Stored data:
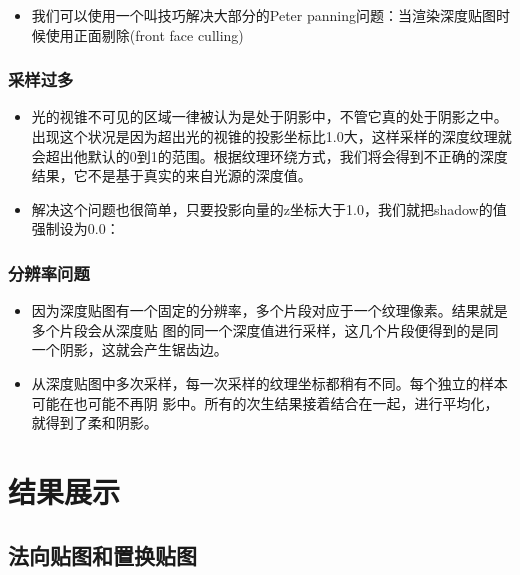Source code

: \documentclass{article}
\begin{document}
	  \begin{itemize}
		\item 我们可以使用一个叫技巧解决大部分的Peter panning问题：当渲染深度贴图时候使用正面剔除(front face culling)
	\end{itemize}
	\subsubsection{采样过多}
	
		  \begin{itemize}
		\item 光的视锥不可见的区域一律被认为是处于阴影中，不管它真的处于阴影之中。出现这个状况是因为超出光的视锥的投影坐标比1.0大，这样采样的深度纹理就会超出他默认的0到1的范围。根据纹理环绕方式，我们将会得到不正确的深度结果，它不是基于真实的来自光源的深度值。
	\end{itemize}
	
	\begin{itemize}
		\item 解决这个问题也很简单，只要投影向量的z坐标大于1.0，我们就把shadow的值强制设为0.0：
	\end{itemize}
	
	\subsubsection{分辨率问题}
	
	  \begin{itemize}
		\item 因为深度贴图有一个固定的分辨率，多个片段对应于一个纹理像素。结果就是多个片段会从深度贴
		图的同一个深度值进行采样，这几个片段便得到的是同一个阴影，这就会产生锯齿边。
	\end{itemize}
	
	\begin{itemize}
		\item 从深度贴图中多次采样，每一次采样的纹理坐标都稍有不同。每个独立的样本可能在也可能不再阴
		影中。所有的次生结果接着结合在一起，进行平均化，就得到了柔和阴影。
	\end{itemize}
	
	
	\section{结果展示}
	
	\subsection{法向贴图和置换贴图}
	
\end{document}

BRIEF:
What I need is every record written out exactly, minus the pictures.

RESULT OF THIS EXERCISE:
Source code

: \documentclass{article}
\begin{document}
	  \begin{itemize}
		\item 我们可以使用一个叫技巧解决大部分的Peter panning问题：当渲染深度贴图时候使用正面剔除(front face culling)
	\end{itemize}
	\subsubsection{采样过多}
	
		  \begin{itemize}
		\item 光的视锥不可见的区域一律被认为是处于阴影中，不管它真的处于阴影之中。出现这个状况是因为超出光的视锥的投影坐标比1.0大，这样采样的深度纹理就会超出他默认的0到1的范围。根据纹理环绕方式，我们将会得到不正确的深度结果，它不是基于真实的来自光源的深度值。
	\end{itemize}
	
	\begin{itemize}
		\item 解决这个问题也很简单，只要投影向量的z坐标大于1.0，我们就把shadow的值强制设为0.0：
	\end{itemize}
	
	\subsubsection{分辨率问题}
	
	  \begin{itemize}
		\item 因为深度贴图有一个固定的分辨率，多个片段对应于一个纹理像素。结果就是多个片段会从深度贴
		图的同一个深度值进行采样，这几个片段便得到的是同一个阴影，这就会产生锯齿边。
	\end{itemize}
	
	\begin{itemize}
		\item 从深度贴图中多次采样，每一次采样的纹理坐标都稍有不同。每个独立的样本可能在也可能不再阴
		影中。所有的次生结果接着结合在一起，进行平均化，就得到了柔和阴影。
	\end{itemize}
	
	
	\section{结果展示}
	
	\subsection{法向贴图和置换贴图}
	
\end{document}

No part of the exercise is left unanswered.